▶ Aim of the exercise
Check each line of the entries below for the word "antisymmetricTensorTx", and copy the lines that have it.

(Data items)

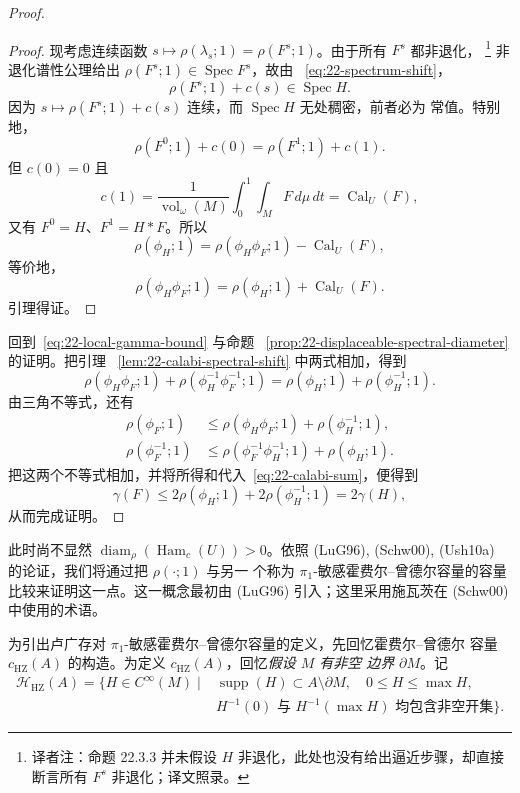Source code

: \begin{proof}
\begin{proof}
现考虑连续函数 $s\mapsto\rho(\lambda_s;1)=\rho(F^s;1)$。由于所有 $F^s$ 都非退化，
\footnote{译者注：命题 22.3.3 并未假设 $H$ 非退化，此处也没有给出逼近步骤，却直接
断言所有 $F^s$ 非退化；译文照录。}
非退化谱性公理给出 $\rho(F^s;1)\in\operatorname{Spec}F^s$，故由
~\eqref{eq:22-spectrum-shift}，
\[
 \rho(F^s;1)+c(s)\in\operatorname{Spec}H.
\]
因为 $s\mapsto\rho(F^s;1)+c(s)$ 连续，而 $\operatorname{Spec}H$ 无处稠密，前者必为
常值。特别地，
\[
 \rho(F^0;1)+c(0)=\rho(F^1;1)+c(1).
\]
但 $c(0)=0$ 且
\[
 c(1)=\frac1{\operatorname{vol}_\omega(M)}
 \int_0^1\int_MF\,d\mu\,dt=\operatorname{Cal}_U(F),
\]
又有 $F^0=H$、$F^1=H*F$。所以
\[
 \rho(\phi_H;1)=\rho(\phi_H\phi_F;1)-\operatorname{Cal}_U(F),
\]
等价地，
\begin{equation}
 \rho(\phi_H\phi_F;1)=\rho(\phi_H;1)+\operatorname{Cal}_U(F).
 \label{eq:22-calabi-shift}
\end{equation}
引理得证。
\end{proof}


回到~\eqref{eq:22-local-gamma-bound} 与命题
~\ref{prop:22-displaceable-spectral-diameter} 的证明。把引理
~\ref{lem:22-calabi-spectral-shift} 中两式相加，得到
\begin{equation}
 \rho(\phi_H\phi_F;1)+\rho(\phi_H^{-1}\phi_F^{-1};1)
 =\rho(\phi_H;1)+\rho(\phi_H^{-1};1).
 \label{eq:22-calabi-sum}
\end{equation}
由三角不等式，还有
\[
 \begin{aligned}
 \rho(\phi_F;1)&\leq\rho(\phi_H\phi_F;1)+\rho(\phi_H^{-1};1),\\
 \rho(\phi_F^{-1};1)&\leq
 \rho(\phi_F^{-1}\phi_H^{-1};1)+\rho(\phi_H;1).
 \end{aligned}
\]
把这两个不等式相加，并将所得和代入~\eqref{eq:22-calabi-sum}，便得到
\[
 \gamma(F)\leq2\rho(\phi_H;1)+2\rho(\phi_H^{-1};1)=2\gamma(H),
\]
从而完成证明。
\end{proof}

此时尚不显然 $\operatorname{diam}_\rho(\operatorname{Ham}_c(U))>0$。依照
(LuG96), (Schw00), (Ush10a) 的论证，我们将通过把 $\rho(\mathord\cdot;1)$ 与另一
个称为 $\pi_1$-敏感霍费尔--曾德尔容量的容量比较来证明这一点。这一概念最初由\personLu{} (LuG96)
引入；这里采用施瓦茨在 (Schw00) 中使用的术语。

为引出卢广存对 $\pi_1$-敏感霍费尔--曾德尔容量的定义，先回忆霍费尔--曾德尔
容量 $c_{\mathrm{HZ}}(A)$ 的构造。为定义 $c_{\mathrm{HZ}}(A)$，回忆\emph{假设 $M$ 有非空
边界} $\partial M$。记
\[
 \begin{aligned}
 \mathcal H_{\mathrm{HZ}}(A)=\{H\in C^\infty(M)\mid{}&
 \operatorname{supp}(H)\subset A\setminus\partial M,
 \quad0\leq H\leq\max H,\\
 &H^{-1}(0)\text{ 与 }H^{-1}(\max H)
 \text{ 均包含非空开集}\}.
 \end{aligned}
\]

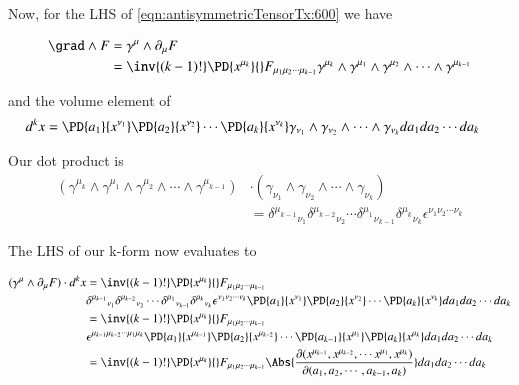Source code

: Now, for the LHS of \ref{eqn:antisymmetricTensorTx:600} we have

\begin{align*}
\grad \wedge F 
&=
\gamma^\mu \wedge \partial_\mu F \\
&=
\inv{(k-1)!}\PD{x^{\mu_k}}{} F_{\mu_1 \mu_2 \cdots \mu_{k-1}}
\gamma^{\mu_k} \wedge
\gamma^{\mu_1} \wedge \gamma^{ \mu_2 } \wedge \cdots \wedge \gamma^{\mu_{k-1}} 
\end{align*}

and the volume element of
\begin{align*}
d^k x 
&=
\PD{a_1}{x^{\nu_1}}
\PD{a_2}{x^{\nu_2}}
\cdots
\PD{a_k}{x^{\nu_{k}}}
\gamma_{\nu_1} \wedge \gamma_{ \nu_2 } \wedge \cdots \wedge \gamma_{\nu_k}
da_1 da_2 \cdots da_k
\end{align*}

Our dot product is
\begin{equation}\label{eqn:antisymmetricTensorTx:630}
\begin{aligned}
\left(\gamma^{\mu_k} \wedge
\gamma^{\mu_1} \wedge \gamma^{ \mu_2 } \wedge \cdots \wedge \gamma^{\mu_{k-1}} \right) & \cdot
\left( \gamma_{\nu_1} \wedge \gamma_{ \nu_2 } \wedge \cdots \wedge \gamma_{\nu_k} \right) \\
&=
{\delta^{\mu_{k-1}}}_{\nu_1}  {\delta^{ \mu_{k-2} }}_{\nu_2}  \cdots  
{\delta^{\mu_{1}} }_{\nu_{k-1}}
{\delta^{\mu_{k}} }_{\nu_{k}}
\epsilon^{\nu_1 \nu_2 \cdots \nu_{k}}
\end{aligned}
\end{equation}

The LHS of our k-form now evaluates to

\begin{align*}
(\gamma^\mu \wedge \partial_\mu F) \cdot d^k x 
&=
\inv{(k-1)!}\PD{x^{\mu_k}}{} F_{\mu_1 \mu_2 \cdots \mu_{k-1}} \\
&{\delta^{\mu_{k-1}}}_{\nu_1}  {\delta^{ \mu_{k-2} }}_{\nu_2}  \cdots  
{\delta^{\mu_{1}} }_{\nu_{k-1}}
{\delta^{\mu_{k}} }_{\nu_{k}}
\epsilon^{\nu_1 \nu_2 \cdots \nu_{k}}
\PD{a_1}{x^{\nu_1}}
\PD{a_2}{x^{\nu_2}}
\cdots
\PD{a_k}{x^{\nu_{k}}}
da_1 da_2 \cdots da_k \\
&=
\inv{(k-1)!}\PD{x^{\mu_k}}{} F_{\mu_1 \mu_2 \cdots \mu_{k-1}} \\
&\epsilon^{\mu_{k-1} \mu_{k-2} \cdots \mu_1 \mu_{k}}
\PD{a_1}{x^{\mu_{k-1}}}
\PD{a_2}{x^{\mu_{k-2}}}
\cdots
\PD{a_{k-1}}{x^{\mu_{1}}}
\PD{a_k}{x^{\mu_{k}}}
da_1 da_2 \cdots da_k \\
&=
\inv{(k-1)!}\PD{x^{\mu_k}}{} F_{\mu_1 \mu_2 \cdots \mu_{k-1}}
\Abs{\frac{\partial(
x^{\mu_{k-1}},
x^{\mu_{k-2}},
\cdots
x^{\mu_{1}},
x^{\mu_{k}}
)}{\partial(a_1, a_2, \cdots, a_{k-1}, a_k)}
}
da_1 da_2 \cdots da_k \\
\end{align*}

▶ Task result
: Now, for the LHS of \ref{eqn:antisymmetricTensorTx:600} we have
\begin{equation}\label{eqn:antisymmetricTensorTx:630}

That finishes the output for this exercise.